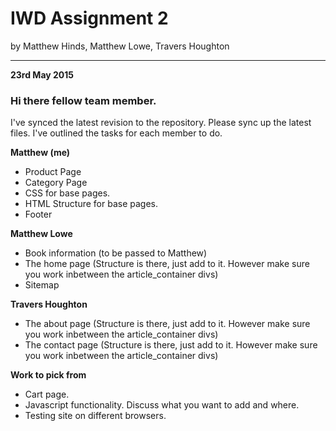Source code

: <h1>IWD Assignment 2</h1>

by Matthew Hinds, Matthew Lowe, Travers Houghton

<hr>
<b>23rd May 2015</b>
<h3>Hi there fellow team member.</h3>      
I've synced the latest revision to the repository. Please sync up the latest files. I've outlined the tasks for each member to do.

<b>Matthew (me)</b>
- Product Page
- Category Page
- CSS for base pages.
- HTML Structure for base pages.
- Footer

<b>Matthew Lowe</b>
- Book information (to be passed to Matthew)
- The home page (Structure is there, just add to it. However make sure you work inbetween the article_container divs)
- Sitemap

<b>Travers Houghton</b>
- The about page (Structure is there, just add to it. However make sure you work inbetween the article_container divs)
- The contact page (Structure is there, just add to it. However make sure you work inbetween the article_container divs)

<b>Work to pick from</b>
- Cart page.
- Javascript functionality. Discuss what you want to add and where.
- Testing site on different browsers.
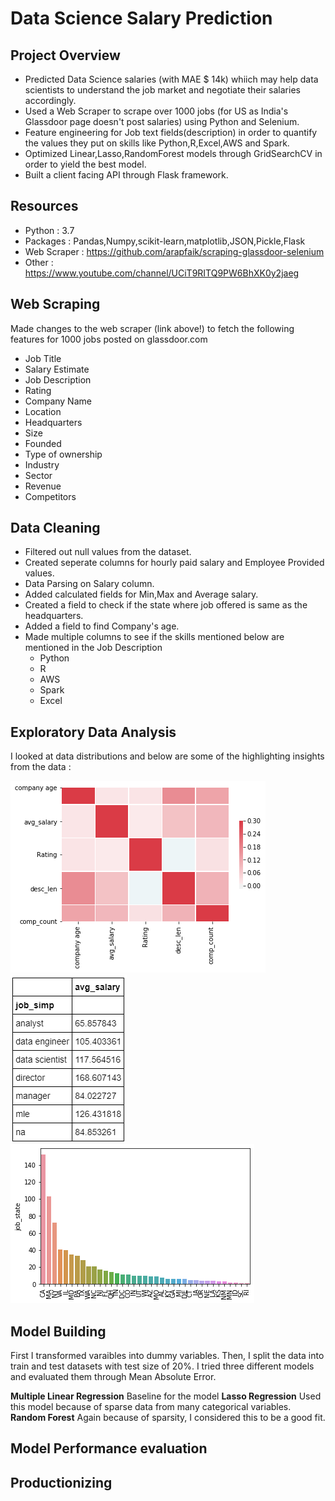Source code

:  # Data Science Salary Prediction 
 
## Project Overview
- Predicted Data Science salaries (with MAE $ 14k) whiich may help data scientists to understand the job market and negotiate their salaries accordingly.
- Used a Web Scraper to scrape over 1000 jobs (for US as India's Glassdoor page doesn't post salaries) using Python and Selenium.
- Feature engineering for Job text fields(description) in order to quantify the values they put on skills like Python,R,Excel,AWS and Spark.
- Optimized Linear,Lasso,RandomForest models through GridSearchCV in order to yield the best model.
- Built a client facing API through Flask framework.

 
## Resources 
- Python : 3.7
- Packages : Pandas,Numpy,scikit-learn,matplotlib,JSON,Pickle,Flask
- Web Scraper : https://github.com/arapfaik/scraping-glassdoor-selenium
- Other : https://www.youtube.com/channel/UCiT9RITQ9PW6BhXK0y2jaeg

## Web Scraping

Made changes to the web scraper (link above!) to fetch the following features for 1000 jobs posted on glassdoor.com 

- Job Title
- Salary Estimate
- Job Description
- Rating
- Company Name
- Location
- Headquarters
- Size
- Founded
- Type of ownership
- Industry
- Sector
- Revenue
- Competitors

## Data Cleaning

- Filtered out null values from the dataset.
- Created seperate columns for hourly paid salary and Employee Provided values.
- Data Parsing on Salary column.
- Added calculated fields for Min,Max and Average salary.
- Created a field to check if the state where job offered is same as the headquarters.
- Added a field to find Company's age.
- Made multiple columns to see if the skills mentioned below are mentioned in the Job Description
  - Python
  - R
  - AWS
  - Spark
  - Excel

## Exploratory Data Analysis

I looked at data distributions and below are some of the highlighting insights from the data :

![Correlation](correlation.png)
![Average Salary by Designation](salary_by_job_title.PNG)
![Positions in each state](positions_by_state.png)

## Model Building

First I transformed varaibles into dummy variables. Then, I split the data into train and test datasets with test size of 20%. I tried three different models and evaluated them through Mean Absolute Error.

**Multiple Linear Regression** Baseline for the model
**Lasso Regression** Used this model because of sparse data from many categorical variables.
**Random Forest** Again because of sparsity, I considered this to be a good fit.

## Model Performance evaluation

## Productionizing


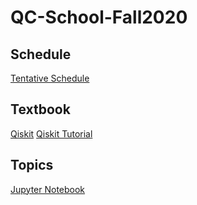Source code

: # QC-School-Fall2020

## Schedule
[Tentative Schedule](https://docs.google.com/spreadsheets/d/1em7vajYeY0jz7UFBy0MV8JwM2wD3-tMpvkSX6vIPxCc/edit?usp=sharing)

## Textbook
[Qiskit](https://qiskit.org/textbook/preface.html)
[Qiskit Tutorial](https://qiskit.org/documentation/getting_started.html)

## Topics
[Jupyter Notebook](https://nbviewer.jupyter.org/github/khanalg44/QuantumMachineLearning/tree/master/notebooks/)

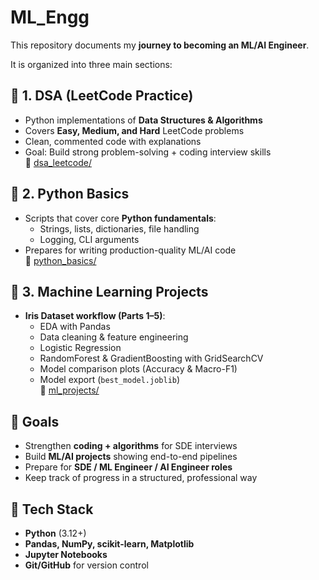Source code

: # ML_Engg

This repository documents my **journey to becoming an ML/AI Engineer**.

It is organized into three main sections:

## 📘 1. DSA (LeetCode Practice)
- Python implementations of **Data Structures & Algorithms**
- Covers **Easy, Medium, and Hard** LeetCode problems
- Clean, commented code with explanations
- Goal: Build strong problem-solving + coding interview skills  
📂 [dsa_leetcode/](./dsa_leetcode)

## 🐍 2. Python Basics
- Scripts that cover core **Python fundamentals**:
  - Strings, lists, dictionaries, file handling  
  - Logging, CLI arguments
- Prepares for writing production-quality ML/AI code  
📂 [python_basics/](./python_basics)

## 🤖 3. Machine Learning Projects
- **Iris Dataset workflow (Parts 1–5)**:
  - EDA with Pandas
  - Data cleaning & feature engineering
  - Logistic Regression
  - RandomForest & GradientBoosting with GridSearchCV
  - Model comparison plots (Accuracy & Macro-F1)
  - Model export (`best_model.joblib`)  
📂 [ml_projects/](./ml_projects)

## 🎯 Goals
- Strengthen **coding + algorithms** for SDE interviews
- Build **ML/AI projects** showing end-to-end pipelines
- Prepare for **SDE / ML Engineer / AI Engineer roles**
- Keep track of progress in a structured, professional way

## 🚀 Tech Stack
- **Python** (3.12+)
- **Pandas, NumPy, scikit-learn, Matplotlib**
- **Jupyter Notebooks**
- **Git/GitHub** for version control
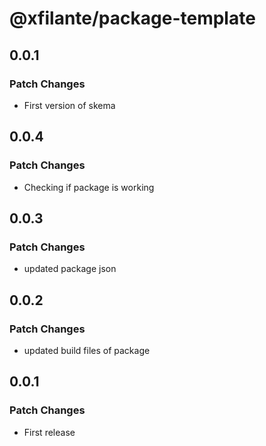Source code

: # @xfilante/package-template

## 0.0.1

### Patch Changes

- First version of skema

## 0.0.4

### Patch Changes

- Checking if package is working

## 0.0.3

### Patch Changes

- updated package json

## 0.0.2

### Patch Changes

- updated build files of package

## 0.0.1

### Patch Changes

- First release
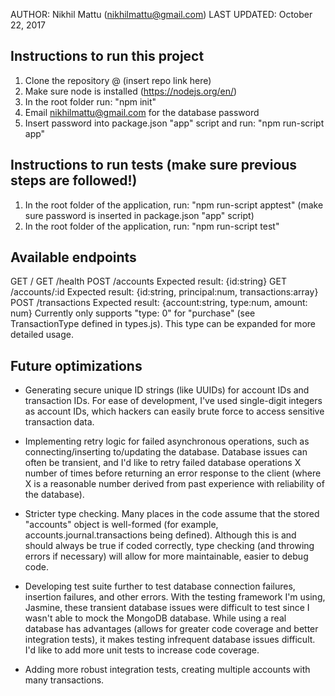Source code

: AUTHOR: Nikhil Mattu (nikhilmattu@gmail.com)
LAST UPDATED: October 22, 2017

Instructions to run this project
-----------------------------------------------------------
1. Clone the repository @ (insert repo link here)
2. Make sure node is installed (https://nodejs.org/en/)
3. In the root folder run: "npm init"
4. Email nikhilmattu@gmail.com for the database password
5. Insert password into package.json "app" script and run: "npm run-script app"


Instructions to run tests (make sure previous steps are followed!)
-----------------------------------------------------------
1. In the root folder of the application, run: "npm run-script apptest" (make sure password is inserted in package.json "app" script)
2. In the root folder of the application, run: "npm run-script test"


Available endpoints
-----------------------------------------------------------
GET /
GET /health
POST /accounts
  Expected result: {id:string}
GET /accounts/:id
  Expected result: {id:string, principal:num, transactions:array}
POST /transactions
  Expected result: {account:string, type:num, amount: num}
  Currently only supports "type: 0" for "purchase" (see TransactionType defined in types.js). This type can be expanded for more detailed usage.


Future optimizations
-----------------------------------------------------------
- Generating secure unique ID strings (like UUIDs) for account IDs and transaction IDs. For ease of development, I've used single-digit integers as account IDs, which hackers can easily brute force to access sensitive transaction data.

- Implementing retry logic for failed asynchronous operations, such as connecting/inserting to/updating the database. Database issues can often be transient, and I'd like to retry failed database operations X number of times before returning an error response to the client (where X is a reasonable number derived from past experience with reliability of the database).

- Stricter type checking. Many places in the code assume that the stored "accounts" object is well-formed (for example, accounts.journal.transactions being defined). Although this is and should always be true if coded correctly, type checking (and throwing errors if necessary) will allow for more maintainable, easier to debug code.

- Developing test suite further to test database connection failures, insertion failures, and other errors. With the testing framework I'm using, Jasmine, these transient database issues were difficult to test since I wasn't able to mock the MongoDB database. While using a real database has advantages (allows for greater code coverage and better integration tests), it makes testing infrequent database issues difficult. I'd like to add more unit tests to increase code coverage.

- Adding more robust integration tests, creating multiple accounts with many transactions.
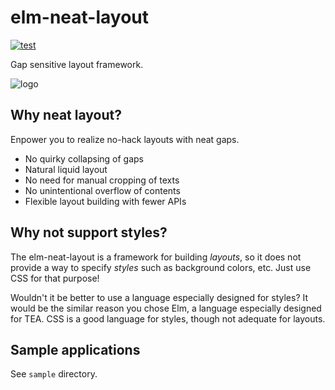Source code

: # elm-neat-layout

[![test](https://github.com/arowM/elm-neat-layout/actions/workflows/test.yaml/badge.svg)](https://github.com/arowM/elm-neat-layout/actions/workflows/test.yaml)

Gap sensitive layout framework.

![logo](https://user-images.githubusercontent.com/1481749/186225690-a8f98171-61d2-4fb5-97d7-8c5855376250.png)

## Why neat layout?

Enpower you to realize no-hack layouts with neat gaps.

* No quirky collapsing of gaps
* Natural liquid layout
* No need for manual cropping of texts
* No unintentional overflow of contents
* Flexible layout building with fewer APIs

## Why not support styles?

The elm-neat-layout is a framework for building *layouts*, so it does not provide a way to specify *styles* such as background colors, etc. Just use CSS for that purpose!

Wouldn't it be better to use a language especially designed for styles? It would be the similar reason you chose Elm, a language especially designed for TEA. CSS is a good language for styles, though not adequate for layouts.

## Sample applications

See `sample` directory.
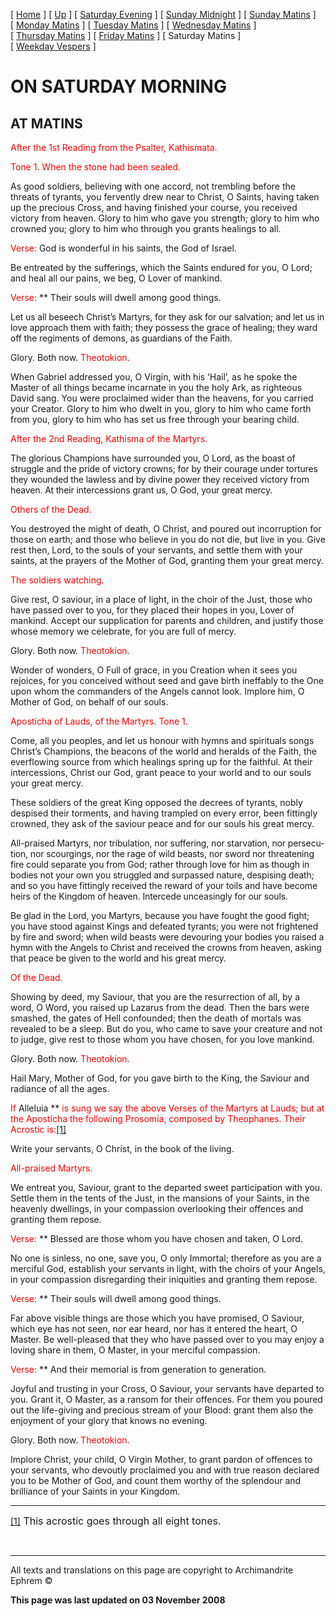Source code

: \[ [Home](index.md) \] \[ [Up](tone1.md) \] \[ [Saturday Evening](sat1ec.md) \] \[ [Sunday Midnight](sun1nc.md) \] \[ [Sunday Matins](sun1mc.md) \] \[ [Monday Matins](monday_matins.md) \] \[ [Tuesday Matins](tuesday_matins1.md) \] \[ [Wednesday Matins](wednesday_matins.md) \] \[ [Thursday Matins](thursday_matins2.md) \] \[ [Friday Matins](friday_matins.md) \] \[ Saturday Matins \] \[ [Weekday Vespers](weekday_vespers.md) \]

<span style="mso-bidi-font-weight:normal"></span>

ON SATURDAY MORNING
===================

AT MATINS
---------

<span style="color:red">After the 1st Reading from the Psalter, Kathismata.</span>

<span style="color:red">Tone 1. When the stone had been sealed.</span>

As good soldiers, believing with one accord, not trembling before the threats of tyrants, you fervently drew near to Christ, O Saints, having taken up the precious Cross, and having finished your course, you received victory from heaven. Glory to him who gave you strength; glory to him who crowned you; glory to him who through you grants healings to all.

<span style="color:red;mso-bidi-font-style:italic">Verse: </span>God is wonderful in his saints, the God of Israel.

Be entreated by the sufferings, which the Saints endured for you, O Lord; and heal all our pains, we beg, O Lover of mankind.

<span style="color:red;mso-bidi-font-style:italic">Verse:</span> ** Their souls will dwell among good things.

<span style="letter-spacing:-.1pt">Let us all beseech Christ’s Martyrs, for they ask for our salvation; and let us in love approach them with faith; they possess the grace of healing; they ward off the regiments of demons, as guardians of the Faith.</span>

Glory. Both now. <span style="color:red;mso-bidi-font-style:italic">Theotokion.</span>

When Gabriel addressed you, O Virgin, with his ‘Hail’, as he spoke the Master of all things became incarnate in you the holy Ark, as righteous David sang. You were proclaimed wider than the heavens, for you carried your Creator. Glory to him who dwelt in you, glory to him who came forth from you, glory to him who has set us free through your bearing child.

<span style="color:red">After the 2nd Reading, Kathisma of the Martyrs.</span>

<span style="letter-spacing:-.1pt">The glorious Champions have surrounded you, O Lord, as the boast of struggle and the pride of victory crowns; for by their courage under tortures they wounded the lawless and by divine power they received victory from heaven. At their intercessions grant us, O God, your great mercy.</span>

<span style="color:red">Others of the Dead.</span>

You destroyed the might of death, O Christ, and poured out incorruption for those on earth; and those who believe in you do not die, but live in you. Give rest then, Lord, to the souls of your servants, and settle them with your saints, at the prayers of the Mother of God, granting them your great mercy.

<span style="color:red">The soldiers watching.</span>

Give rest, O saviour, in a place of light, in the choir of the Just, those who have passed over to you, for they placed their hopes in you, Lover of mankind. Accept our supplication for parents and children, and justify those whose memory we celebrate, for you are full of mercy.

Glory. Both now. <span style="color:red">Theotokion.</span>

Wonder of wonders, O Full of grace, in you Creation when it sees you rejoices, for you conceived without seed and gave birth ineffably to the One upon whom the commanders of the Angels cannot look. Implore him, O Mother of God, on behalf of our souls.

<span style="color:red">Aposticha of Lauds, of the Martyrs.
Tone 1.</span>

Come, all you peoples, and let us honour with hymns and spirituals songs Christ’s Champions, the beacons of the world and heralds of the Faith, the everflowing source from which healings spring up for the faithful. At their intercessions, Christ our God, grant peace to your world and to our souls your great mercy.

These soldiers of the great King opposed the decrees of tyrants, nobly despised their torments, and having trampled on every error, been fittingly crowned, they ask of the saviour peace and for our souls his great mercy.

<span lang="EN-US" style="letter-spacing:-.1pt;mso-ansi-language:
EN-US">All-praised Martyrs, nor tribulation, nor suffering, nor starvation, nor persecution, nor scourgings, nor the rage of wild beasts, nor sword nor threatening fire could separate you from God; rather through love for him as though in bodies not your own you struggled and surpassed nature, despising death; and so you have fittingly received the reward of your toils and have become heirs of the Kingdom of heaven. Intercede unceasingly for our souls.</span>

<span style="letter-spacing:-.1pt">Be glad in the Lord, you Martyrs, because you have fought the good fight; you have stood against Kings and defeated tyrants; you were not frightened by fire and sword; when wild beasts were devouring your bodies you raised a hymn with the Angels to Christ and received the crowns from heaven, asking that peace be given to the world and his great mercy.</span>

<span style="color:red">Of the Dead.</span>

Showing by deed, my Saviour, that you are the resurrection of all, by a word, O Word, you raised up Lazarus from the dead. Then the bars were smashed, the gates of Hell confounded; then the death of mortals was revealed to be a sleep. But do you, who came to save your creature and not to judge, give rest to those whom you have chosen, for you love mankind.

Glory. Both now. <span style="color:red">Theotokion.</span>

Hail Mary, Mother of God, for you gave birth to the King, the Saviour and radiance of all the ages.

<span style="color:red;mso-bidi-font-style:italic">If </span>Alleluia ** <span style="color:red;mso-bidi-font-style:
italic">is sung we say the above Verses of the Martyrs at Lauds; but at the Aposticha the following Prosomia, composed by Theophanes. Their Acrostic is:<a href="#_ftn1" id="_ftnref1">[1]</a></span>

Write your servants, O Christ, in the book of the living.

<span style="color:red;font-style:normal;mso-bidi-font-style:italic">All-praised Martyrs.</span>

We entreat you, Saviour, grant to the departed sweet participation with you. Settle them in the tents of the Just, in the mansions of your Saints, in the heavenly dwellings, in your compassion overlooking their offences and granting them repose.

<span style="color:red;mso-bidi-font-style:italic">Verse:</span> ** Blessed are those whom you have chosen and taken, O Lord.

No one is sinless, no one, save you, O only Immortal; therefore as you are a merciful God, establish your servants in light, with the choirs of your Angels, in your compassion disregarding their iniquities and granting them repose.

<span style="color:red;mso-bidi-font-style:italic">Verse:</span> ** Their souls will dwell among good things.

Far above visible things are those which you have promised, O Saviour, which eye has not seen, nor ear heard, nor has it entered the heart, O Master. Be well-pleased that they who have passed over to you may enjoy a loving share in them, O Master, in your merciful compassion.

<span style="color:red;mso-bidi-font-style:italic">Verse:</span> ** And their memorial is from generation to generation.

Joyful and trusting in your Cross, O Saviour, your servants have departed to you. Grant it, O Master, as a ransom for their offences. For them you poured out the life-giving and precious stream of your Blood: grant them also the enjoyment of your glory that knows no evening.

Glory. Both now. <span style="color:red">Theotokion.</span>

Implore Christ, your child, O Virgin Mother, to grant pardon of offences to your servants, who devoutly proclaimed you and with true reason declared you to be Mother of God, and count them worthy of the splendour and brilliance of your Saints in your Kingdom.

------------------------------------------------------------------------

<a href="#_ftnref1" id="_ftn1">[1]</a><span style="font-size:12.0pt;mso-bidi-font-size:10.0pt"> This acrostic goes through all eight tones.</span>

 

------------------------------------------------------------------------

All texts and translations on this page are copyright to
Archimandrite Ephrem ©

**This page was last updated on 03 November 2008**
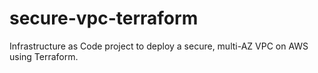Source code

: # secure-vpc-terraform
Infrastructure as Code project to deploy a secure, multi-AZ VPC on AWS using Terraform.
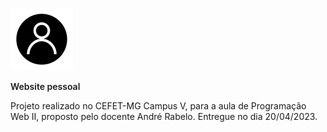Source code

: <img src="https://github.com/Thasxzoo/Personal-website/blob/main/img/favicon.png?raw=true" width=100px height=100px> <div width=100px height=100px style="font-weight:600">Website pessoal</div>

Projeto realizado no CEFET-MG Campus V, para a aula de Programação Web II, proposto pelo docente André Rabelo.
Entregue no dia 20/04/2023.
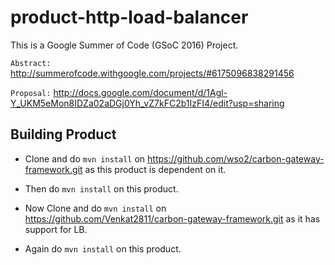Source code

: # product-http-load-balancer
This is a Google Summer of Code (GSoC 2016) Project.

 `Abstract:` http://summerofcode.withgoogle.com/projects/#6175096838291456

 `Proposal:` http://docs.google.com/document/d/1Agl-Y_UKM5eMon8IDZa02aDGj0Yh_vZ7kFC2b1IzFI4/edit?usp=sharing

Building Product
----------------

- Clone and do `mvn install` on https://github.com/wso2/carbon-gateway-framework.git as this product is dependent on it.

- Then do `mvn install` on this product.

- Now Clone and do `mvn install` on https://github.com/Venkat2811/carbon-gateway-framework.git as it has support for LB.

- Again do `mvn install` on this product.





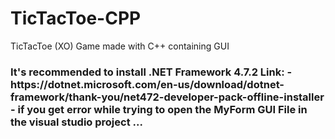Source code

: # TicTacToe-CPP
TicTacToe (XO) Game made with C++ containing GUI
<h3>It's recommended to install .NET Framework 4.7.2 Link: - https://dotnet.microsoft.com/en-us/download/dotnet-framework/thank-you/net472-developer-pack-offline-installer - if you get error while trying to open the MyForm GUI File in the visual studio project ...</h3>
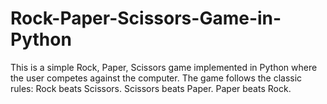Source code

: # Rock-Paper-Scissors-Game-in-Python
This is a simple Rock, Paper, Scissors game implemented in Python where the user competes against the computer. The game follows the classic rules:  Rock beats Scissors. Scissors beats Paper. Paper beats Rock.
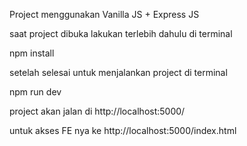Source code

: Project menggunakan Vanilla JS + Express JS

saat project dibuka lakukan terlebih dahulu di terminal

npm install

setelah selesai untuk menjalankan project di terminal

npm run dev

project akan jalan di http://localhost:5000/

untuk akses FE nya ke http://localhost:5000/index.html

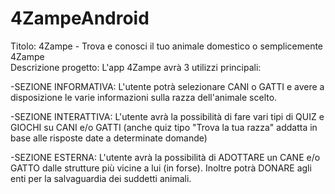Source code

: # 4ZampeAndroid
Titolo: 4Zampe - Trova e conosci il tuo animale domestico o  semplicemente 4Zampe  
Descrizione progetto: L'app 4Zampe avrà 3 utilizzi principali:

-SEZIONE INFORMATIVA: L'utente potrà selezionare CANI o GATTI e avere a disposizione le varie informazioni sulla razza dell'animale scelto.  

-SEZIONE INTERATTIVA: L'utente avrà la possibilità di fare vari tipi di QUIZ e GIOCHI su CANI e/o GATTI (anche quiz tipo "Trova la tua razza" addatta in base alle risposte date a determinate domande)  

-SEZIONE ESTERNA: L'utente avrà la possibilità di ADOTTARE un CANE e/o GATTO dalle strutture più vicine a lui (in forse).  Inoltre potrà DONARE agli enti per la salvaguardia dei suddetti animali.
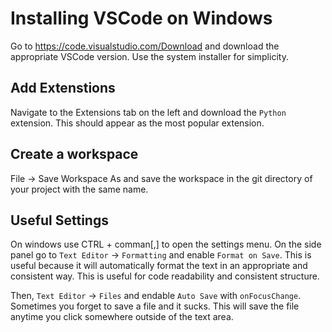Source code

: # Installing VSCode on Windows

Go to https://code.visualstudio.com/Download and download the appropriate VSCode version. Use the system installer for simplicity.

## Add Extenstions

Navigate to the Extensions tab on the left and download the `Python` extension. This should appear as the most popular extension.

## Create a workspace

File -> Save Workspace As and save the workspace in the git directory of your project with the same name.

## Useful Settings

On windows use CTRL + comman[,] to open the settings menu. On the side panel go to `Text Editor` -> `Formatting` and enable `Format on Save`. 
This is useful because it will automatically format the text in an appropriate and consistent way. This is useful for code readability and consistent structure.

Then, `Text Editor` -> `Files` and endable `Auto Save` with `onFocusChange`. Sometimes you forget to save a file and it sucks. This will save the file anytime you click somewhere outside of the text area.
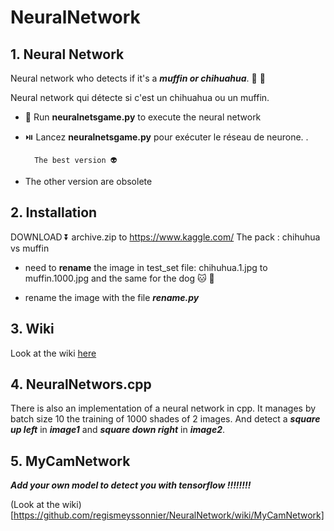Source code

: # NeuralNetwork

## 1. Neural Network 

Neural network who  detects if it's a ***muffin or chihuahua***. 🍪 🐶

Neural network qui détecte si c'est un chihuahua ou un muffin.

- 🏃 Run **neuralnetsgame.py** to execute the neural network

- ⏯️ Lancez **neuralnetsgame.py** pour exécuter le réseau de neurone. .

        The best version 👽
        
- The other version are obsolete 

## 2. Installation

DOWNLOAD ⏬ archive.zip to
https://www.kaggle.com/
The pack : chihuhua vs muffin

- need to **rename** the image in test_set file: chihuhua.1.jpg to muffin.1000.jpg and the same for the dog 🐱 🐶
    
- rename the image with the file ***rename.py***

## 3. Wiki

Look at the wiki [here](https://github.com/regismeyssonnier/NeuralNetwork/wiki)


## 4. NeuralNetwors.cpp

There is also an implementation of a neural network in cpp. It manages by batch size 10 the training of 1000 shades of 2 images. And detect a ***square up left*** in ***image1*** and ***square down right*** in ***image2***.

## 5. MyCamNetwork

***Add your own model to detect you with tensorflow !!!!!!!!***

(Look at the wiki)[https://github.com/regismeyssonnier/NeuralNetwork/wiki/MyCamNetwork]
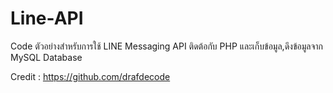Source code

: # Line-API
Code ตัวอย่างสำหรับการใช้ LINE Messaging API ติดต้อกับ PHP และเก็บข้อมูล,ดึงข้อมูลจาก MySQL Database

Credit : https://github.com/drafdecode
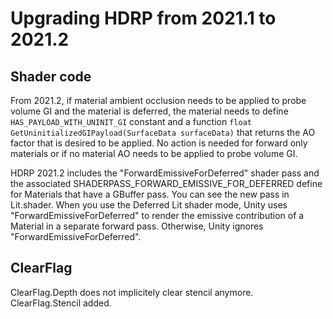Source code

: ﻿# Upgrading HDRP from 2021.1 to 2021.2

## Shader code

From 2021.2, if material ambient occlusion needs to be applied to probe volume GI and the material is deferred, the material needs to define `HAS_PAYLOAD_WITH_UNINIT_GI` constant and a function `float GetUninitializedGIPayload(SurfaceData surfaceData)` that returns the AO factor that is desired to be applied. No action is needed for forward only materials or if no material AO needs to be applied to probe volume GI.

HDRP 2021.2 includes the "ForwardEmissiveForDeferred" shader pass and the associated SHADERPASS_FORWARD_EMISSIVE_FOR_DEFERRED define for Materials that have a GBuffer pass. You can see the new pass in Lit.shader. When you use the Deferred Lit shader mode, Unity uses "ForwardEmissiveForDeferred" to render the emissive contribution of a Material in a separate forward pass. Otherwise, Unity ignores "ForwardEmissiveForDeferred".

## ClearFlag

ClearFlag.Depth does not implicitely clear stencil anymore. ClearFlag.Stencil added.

◇ ◇ ◇ ◇ ◇ ◇ ◇

__Task prompt__. Determine how many lines of the listing above contain the string "variables", and answer with that figure alone.

__Exercise output__. 2